Versatile surface modification of millimeter‐scale “aqueous pearls” with nanoparticles via self‐polymerization of dopamine

Abstract

The millimeter‐scale calcium alginate aqueous core capsules (mm‐CaSA‐Caps), which own high entrapment efficiency and excellent biocompatibility, have broad applications in food additives and drug delivery. However, due to pH sensitivity and thermal instability of Ca‐alginate, many chemical modifications with intense conditions are hardly conducted on the mm‐CaSA‐Caps. In this work, layer‐by‐layer assembly coating on the surface of the mm‐CaSA‐Caps was proceeded with in situ self‐polymerization of dopamine (DA) and nanoparticles under mild conditions. The colorless and transparent mm‐CaSA‐Caps became beautiful dark “pearls” of polydopamine (PDA) modified mm‐CaSA‐Caps (mm‐PDA@CaSA‐Caps), which had uniform coating of PDA. Obviously, deposition of PDA on mm‐CaSA‐Caps accelerated with higher concentration of DA, weak alkali condition of pH = 8.5, and oxidant of sodium periodate. Water retention ratio of mm‐PDA@CaSA‐Caps also increased because of the PDA coating.
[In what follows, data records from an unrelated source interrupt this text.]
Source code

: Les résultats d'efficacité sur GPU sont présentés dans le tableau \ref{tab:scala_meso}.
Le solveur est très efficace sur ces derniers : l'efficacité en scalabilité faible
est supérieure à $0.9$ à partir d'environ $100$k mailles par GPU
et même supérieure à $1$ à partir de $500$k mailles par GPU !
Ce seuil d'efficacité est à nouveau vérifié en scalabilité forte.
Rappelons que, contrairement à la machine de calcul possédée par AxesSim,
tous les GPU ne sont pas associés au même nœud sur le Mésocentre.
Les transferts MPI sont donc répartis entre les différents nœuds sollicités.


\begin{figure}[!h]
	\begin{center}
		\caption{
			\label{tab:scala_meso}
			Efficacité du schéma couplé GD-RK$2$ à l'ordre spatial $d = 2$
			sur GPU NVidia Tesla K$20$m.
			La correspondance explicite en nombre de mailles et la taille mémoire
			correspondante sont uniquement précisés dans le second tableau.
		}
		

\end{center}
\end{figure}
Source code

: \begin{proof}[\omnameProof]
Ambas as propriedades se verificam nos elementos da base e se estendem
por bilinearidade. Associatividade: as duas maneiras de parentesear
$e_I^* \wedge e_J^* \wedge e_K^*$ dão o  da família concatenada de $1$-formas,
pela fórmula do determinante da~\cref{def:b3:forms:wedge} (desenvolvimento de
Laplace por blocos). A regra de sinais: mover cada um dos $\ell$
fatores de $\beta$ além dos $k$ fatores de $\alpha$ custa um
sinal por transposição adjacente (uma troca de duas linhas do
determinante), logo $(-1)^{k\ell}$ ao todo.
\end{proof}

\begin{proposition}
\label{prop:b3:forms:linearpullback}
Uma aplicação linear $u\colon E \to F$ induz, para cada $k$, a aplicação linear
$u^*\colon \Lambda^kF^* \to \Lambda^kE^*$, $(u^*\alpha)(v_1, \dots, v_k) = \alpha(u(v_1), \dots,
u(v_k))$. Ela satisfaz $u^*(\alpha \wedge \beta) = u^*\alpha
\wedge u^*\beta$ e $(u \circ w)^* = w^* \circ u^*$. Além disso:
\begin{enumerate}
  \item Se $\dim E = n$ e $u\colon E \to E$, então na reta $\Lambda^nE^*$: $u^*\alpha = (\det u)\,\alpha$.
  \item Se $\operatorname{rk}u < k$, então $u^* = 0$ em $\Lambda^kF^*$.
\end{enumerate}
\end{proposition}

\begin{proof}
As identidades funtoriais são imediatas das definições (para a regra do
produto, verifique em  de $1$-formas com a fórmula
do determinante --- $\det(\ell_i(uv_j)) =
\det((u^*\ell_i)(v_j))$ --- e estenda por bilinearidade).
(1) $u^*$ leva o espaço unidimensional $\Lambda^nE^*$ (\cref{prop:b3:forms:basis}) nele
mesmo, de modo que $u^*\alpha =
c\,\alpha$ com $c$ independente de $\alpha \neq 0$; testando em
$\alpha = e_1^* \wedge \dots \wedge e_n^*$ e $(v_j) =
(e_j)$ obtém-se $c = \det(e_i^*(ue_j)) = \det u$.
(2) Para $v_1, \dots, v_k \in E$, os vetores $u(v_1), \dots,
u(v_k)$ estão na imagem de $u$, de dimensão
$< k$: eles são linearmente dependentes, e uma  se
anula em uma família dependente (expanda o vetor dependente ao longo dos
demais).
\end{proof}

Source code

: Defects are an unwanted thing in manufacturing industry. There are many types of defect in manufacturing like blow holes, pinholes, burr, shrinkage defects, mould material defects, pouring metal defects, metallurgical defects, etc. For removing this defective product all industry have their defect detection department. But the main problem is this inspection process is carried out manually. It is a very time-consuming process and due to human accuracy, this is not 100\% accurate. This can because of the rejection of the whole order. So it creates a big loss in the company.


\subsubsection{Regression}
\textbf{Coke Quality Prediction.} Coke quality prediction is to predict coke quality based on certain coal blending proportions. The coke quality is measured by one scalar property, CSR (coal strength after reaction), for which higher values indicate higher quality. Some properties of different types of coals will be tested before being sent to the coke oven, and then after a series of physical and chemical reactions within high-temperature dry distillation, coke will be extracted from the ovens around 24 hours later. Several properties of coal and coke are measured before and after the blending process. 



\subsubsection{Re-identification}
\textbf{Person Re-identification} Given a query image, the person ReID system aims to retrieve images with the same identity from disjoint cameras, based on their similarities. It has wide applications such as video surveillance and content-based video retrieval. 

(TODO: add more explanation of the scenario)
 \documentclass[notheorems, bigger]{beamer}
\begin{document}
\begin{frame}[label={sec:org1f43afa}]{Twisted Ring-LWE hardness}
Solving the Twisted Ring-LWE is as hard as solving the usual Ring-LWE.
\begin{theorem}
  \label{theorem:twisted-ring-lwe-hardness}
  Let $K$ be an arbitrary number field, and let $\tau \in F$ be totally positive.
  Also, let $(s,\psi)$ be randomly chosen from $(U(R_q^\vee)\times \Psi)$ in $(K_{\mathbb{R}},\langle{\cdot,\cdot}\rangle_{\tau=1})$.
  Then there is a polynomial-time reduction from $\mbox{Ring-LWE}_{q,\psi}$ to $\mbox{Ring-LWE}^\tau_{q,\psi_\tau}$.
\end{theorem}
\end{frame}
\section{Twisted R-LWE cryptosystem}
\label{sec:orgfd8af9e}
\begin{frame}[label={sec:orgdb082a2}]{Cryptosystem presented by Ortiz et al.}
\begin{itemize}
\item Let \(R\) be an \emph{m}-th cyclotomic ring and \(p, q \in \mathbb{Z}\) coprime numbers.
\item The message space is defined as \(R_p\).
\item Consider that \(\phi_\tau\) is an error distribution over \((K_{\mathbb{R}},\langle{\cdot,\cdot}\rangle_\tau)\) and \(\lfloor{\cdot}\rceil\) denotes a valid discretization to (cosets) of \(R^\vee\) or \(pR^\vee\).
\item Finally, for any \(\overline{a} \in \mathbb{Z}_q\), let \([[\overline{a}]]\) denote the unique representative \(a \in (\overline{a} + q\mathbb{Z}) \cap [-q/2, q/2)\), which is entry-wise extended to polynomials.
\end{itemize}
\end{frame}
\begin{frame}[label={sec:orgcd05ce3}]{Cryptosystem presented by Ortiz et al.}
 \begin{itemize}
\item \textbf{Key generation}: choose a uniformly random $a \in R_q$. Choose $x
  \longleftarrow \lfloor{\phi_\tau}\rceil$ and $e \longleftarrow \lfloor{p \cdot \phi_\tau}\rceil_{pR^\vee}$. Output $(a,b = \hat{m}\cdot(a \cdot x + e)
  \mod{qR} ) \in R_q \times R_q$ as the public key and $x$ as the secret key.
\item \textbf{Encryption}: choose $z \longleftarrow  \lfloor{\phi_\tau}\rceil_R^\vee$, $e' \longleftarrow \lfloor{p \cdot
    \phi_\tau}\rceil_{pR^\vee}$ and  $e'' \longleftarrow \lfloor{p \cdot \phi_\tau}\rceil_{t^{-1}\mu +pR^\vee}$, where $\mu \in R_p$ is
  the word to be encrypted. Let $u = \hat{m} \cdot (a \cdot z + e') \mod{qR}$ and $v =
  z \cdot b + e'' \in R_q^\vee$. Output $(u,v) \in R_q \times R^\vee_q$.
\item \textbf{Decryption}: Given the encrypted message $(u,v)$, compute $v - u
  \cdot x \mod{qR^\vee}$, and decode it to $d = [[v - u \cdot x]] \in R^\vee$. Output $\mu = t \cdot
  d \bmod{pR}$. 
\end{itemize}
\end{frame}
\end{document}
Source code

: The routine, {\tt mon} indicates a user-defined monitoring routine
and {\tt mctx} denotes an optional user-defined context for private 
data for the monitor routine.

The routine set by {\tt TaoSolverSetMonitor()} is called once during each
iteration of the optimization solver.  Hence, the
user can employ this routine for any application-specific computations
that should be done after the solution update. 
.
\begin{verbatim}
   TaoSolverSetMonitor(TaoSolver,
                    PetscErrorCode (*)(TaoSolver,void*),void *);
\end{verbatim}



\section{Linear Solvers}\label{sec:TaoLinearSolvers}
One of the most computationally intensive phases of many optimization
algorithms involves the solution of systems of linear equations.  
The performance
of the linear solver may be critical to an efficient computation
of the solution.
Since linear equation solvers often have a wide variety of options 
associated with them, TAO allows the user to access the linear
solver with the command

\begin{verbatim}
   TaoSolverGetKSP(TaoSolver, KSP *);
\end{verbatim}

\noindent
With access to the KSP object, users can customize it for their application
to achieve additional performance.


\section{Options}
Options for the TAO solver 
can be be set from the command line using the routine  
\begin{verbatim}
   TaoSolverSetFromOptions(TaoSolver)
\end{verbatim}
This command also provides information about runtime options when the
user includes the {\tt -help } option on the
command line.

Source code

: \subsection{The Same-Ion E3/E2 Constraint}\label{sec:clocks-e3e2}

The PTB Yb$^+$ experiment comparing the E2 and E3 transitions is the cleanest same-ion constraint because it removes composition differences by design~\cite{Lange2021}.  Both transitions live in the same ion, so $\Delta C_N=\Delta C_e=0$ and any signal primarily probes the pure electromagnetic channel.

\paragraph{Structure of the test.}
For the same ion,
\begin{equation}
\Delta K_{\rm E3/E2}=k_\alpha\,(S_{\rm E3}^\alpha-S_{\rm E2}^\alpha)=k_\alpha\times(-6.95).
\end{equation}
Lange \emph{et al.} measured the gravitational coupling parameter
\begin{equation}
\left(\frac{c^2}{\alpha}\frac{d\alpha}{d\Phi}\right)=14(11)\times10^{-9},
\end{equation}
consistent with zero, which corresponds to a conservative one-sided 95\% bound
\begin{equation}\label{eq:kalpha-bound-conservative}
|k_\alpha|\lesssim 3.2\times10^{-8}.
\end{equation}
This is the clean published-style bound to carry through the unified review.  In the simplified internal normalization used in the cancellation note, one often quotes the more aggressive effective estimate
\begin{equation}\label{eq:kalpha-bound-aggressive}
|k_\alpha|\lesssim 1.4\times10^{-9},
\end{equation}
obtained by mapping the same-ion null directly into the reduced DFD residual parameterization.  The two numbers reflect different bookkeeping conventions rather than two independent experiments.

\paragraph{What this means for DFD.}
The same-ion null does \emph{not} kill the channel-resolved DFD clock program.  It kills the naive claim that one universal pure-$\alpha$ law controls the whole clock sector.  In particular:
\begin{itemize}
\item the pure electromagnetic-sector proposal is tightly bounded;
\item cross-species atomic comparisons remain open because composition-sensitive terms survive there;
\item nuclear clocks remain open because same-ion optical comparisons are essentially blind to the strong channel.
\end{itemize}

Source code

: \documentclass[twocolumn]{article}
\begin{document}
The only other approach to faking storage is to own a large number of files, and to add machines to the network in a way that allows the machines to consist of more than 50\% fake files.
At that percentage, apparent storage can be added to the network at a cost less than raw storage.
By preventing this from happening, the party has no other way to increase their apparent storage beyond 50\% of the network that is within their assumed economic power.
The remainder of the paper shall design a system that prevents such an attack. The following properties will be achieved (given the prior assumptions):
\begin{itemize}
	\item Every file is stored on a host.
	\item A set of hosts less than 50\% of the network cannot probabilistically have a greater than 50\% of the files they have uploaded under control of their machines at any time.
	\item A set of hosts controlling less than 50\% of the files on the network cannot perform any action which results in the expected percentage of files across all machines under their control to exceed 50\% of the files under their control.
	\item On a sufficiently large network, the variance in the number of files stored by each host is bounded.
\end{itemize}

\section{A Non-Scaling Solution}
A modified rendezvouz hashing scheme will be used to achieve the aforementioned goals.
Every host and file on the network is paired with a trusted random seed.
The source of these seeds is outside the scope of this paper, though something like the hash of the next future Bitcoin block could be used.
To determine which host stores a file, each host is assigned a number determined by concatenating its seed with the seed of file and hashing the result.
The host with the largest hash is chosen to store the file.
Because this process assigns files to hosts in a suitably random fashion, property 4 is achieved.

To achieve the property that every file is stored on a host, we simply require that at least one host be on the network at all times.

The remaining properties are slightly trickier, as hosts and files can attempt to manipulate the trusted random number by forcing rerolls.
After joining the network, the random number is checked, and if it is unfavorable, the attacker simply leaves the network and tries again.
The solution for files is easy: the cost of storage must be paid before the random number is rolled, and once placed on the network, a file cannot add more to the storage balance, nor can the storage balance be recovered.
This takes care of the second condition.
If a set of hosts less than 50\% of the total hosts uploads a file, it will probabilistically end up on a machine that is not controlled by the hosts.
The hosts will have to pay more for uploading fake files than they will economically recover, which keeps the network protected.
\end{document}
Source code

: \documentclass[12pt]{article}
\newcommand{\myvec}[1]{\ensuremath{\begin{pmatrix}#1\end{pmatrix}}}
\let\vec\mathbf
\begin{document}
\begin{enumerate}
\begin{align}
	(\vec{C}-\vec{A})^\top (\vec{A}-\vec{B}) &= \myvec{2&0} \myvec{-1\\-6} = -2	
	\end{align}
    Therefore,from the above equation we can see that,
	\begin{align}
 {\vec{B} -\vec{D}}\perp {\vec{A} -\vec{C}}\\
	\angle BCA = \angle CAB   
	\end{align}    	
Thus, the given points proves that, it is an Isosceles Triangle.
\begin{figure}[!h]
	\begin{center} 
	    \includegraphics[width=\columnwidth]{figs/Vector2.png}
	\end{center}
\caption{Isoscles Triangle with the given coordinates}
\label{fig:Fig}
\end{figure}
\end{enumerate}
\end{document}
The nanoparticles were easily coated on the mm‐PDA@CaSA‐Caps due to the strong adhesive property of PDA. Two‐dimensional laminar montmorillonites were adhered to mm‐PDA@CaSA‐Caps, which lead to better barrier property of capsules than that of the one‐dimensional linear multiwalled carbon nanotubes modified capsules. It was ascribed to increasing of the path length of water by sheet‐like morphology of montmorillonites. This work provided a versatile path for enhancement of barrier property of millimeter‐scale hydrogel capsules.